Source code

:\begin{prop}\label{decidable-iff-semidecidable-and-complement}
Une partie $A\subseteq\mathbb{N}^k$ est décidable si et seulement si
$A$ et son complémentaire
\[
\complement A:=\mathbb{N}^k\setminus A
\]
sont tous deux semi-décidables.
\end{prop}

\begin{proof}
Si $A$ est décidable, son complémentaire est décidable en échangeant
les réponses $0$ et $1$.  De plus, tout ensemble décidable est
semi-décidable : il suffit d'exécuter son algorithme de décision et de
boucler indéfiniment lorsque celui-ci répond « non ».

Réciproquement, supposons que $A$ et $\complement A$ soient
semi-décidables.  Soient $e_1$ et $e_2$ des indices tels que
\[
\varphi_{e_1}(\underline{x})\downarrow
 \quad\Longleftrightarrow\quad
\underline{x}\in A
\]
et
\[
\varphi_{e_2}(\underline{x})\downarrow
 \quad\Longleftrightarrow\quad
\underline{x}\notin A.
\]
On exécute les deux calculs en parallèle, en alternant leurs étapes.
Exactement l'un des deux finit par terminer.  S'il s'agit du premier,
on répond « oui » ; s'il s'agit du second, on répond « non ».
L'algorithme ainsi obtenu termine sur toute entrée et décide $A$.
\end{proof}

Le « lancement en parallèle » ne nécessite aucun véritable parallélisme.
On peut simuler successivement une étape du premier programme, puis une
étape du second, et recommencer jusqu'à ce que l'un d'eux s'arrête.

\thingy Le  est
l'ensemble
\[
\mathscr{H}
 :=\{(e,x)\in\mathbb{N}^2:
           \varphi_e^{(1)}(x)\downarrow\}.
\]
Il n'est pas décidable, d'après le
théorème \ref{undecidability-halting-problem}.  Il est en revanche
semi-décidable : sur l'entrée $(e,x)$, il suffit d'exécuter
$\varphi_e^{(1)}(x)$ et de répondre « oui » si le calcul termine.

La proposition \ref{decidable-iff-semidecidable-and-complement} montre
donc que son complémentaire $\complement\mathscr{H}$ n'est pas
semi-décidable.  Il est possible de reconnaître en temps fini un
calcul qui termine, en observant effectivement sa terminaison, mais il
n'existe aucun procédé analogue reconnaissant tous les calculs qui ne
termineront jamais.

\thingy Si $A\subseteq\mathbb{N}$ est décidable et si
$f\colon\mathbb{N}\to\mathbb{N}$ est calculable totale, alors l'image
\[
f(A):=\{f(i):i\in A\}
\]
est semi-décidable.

········

◆ Aim of the exercise ◆
Reproduce every record above exactly as it appears.

◆ Answer below ◆
Source code

:\begin{prop}\label{decidable-iff-semidecidable-and-complement}
Une partie $A\subseteq\mathbb{N}^k$ est décidable si et seulement si
$A$ et son complémentaire
\[
\complement A:=\mathbb{N}^k\setminus A
\]
sont tous deux semi-décidables.
\end{prop}

\begin{proof}
Si $A$ est décidable, son complémentaire est décidable en échangeant
les réponses $0$ et $1$.  De plus, tout ensemble décidable est
semi-décidable : il suffit d'exécuter son algorithme de décision et de
boucler indéfiniment lorsque celui-ci répond « non ».

Réciproquement, supposons que $A$ et $\complement A$ soient
semi-décidables.  Soient $e_1$ et $e_2$ des indices tels que
\[
\varphi_{e_1}(\underline{x})\downarrow
 \quad\Longleftrightarrow\quad
\underline{x}\in A
\]
et
\[
\varphi_{e_2}(\underline{x})\downarrow
 \quad\Longleftrightarrow\quad
\underline{x}\notin A.
\]
On exécute les deux calculs en parallèle, en alternant leurs étapes.
Exactement l'un des deux finit par terminer.  S'il s'agit du premier,
on répond « oui » ; s'il s'agit du second, on répond « non ».
L'algorithme ainsi obtenu termine sur toute entrée et décide $A$.
\end{proof}

Le « lancement en parallèle » ne nécessite aucun véritable parallélisme.
On peut simuler successivement une étape du premier programme, puis une
étape du second, et recommencer jusqu'à ce que l'un d'eux s'arrête.

\thingy Le  est
l'ensemble
\[
\mathscr{H}
 :=\{(e,x)\in\mathbb{N}^2:
           \varphi_e^{(1)}(x)\downarrow\}.
\]
Il n'est pas décidable, d'après le
théorème \ref{undecidability-halting-problem}.  Il est en revanche
semi-décidable : sur l'entrée $(e,x)$, il suffit d'exécuter
$\varphi_e^{(1)}(x)$ et de répondre « oui » si le calcul termine.

La proposition \ref{decidable-iff-semidecidable-and-complement} montre
donc que son complémentaire $\complement\mathscr{H}$ n'est pas
semi-décidable.  Il est possible de reconnaître en temps fini un
calcul qui termine, en observant effectivement sa terminaison, mais il
n'existe aucun procédé analogue reconnaissant tous les calculs qui ne
termineront jamais.

\thingy Si $A\subseteq\mathbb{N}$ est décidable et si
$f\colon\mathbb{N}\to\mathbb{N}$ est calculable totale, alors l'image
\[
f(A):=\{f(i):i\in A\}
\]
est semi-décidable.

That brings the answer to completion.